While attending college in Texas, his priorities shifted and he started experimenting with drugs. After a trip to California, Watson told his parents that he was moving to the Golden State. He dropped out of school and worked as a wig salesman.
In 1969, Watson picked up Beach Boy Dennis Wilson, who was hitchhiking. Wilson invited Watson back to his home, where Charles Manson and his followers had visited in the past.
Watson described his first encounter with Manson on his website, AboundingLove.org. “There he [Manson] was — surrounded by ﬁve or six girls — on the ﬂoor next to the huge coffee table with a guitar in his hands. He looked up, and the ﬁrst thing I felt was a sort of gentleness, an embracing kind of acceptance and love.”
Watson eventually joined the Family and, shortly after, spearheaded the Tate murders under Manson’s instructions. Former Charles Manson prosecutor Stephen Kay told producers of Oxygen’s documentary special “Manson: The Women” that Watson was the one telling the others what to do and when. Watson drove the Manson women to the Cielo Drive home and climbed a telephone pole to cut the wires.
“If you’ve watched the phone men work, they usually have spiked shoes,” Kay said. “Well, Watson had tennis shoes. Not only did he get up the pole, but he got up the pole carrying 30-pound bolt cutters.”
Watson killed the first victim that night, Steven Parent, Kay said. Parent was a teenager, who happened to be visiting the caretaker of the home; he had no personal connection to Tate and her Hollywood friends inside. Watson shot the young man to death in the driveway as Parent was leaving the residence before he and Linda Kasabian, Susan Atkins and Patricia Krenwinkel invaded the house.
“I am the devil; I am here to do the devil’s business,” Watson told the victims at Cielo Drive, according to the Los Angeles Times.
The remaining victims were herded into the living room, Kay said. Pregnant actress Sharon Tate, celebrity hair stylist Jay Sebring, writer Wojciech Frykowski and his girlfriend, the coffee heiress Abigail Folger. They were all brutally murdered by Watson and the other Manson followers. Frykowski’s body and Folger’s body were found outside in the front yard and back yard respectively because the two tried to escape. The men were both stabbed and shot, while Tate and Folger were stabbed to death.

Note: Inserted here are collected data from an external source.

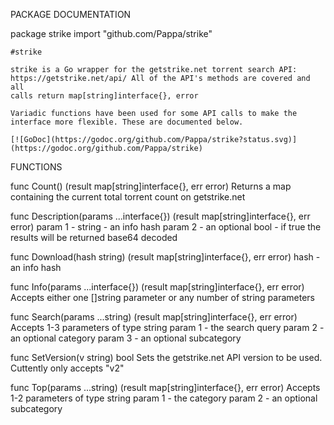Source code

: PACKAGE DOCUMENTATION

package strike
    import "github.com/Pappa/strike"

    #strike

    strike is a Go wrapper for the getstrike.net torrent search API:
    https://getstrike.net/api/ All of the API's methods are covered and all
    calls return map[string]interface{}, error

    Variadic functions have been used for some API calls to make the
    interface more flexible. These are documented below.

    [![GoDoc](https://godoc.org/github.com/Pappa/strike?status.svg)](https://godoc.org/github.com/Pappa/strike)

FUNCTIONS

func Count() (result map[string]interface{}, err error)
    Returns a map containing the current total torrent count on
    getstrike.net

func Description(params ...interface{}) (result map[string]interface{}, err error)
    param 1 - string - an info hash param 2 - an optional bool - if true the
    results will be returned base64 decoded

func Download(hash string) (result map[string]interface{}, err error)
    hash - an info hash

func Info(params ...interface{}) (result map[string]interface{}, err error)
    Accepts either one []string parameter or any number of string parameters

func Search(params ...string) (result map[string]interface{}, err error)
    Accepts 1-3 parameters of type string param 1 - the search query param 2
    - an optional category param 3 - an optional subcategory

func SetVersion(v string) bool
    Sets the getstrike.net API version to be used. Cuttently only accepts
    "v2"

func Top(params ...string) (result map[string]interface{}, err error)
    Accepts 1-2 parameters of type string param 1 - the category param 2 -
    an optional subcategory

In Manson’s absence, Watson was the women’s “pseudo-leader,” Lis Wiehl, the author of “Hunting Charles Manson,” told the producers of “Manson: The Women.”
“They had Tex telling them, ‘Follow through with this. Follow me and do what Charlie said to do and I’ll be there to help make sure you get it done,’” Wiehl said.

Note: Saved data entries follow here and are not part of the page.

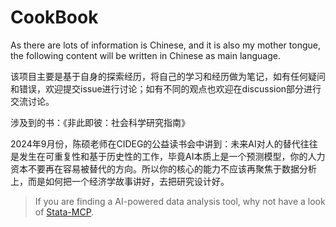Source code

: # CookBook
As there are lots of information is Chinese, and it is also my mother tongue, the following content will be written in Chinese as main language.

该项目主要是基于自身的探索经历，将自己的学习和经历做为笔记，如有任何疑问和错误，欢迎提交issue进行讨论；如有不同的观点也欢迎在discussion部分进行交流讨论。

涉及到的书：《非此即彼：社会科学研究指南》

2024年9月份，陈硕老师在CIDEG的公益读书会中讲到：未来AI对人的替代往往是发生在可重复性和基于历史性的工作，毕竟AI本质上是一个预测模型，你的人力资本不要再在容易被替代的方向。所以你的核心的能力不应该再聚焦于数据分析上，而是如何把一个经济学故事讲好，去把研究设计好。

> If you are finding a AI-powered data analysis tool, why not have a look of [Stata-MCP](https://github.com/sepinetam/stata-mcp).
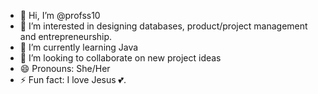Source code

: - 👋 Hi, I’m @profss10
- 👀 I’m interested in designing databases, product/project management and entrepreneurship. 
- 🌱 I’m currently learning Java
- 💞️ I’m looking to collaborate on new project ideas
- 😄 Pronouns: She/Her
- ⚡ Fun fact: I love Jesus 💕.

<!---
profss10/profss10 is a ✨ special ✨ repository because its `README.md` (this file) appears on your GitHub profile.
You can click the Preview link to take a look at your changes.
--->
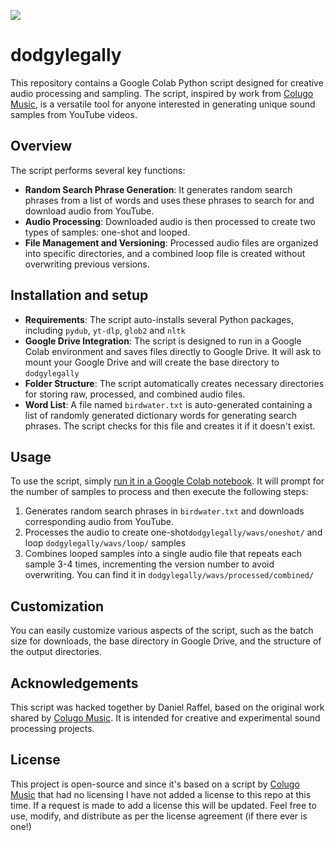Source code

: <a href="https://colab.research.google.com/github/danielraffel/dodgylegally/blob/main/dodgylegally.ipynb" target="_parent"><img src="https://colab.research.google.com/assets/colab-badge.svg"></a>

# dodgylegally
This repository contains a Google Colab Python script designed for creative audio processing and sampling. The script, inspired by work from [Colugo Music](https://x.com/ColugoMusic/status/1726001266180956440?s=20), is a versatile tool for anyone interested in generating unique sound samples from YouTube videos. 

## Overview

The script performs several key functions:
- **Random Search Phrase Generation**: It generates random search phrases from a list of words and uses these phrases to search for and download audio from YouTube.
- **Audio Processing**: Downloaded audio is then processed to create two types of samples: one-shot and looped.
- **File Management and Versioning**: Processed audio files are organized into specific directories, and a combined loop file is created without overwriting previous versions.

## Installation and setup

- **Requirements**: The script auto-installs several Python packages, including `pydub`, `yt-dlp`, `glob2` and `nltk`
- **Google Drive Integration**: The script is designed to run in a Google Colab environment and saves files directly to Google Drive. It will ask to mount your Google Drive and will create the base directory to `dodgylegally`
- **Folder Structure**: The script automatically creates necessary directories for storing raw, processed, and combined audio files.
- **Word List**: A file named `birdwater.txt` is auto-generated containing a list of randomly generated dictionary words for generating search phrases. The script checks for this file and creates it if it doesn't exist.

## Usage

To use the script, simply [run it in a Google Colab notebook](https://colab.research.google.com/drive/1faL_AErR2wnS9vr3EX1p1FRF5pzdrDnv?usp=sharing). It will prompt for the number of samples to process and then execute the following steps:

1. Generates random search phrases in `birdwater.txt` and downloads corresponding audio from YouTube.
2. Processes the audio to create one-shot`dodgylegally/wavs/oneshot/` and loop `dodgylegally/wavs/loop/` samples
3. Combines looped samples into a single audio file that repeats each sample 3-4 times, incrementing the version number to avoid overwriting. You can find it in `dodgylegally/wavs/processed/combined/`

## Customization

You can easily customize various aspects of the script, such as the batch size for downloads, the base directory in Google Drive, and the structure of the output directories.

## Acknowledgements

This script was hacked together by Daniel Raffel, based on the original work shared by [Colugo Music](https://x.com/ColugoMusic/status/1726001266180956440?s=20). It is intended for creative and experimental sound processing projects.

## License

This project is open-source and since it's based on a script by [Colugo Music](https://x.com/ColugoMusic/status/1726001266180956440?s=20) that had no licensing I have not added a license to this repo at this time. If a request is made to add a license this will be updated. Feel free to use, modify, and distribute as per the license agreement (if there ever is one!)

Watson didn’t face trial at the same time as Manson and the other Family members, Rolling Stone reported, because he had fled to Texas, where he fought extradition back to California, with the help of his attorneys, for nine months.

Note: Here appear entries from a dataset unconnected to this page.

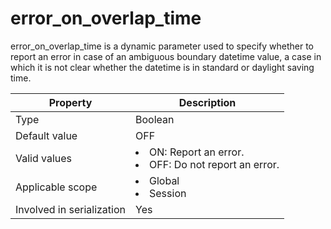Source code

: # error_on_overlap_time

error_on_overlap_time is a dynamic parameter used to specify whether to report an error in case of an ambiguous boundary datetime value, a case in which it is not clear whether the datetime is in standard or daylight saving time.

| **Property** | **Description** |
|---------|-------------------------------------------------------------------------------------------------------------------|
| Type | Boolean |
| Default value | OFF |
| Valid values | <li> ON: Report an error.   <li> OFF: Do not report an error. |
| Applicable scope | <li> Global   <li> Session |
| Involved in serialization | Yes |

Tex Watson was found guilty of seven counts of first-degree murder and one count of conspiracy to commit murder for the Tate and LaBianca killings. Initially, Watson was sentenced to death by gas chamber, but the state of California ruled the death penalty unconstitutional in 1972. Today, Watson, now 73, is still serving a life sentence. He has been denied parole 17 times.
Debra Tate, Sharon’s sister and last surviving immediate family member, publicly protested parole for any of the Manson Family murderers, including that of Tex Watson. After Watson’s 17th parole hearing, in October 2016, Debra called Watson a “sociopath,” incapable of empathy, according to an Associated Press news report at the time.
“It’s all about him,” Debra Tate said. “He didn’t have it then, and he doesn’t have it now.”
While in prison, Watson has made public efforts toward reform. Watson married Kristin Joan Svege, a woman he initially met through mail correspondence after he published his autobiography, “Will You Die For Me?” The two had a prison ceremony in September 1979, the United Press International reported, and they were able to have four children through conjugal visits, which were later banned for those serving life sentences in California. Svege and Watson divorced in 2003.
Watson founded Abounding Love Ministries in 1981, and became an ordained minister in 1981. He developed a website for his prison outreach ministry in 1997 and runs it with several volunteers. He received his B.S. in business management in 2009 and continues to share his testimonies through his website. His online platform also features testimonies from his fans and followers of Abounding Love, as well as Watson’s art pieces, books, and monthly blog posts.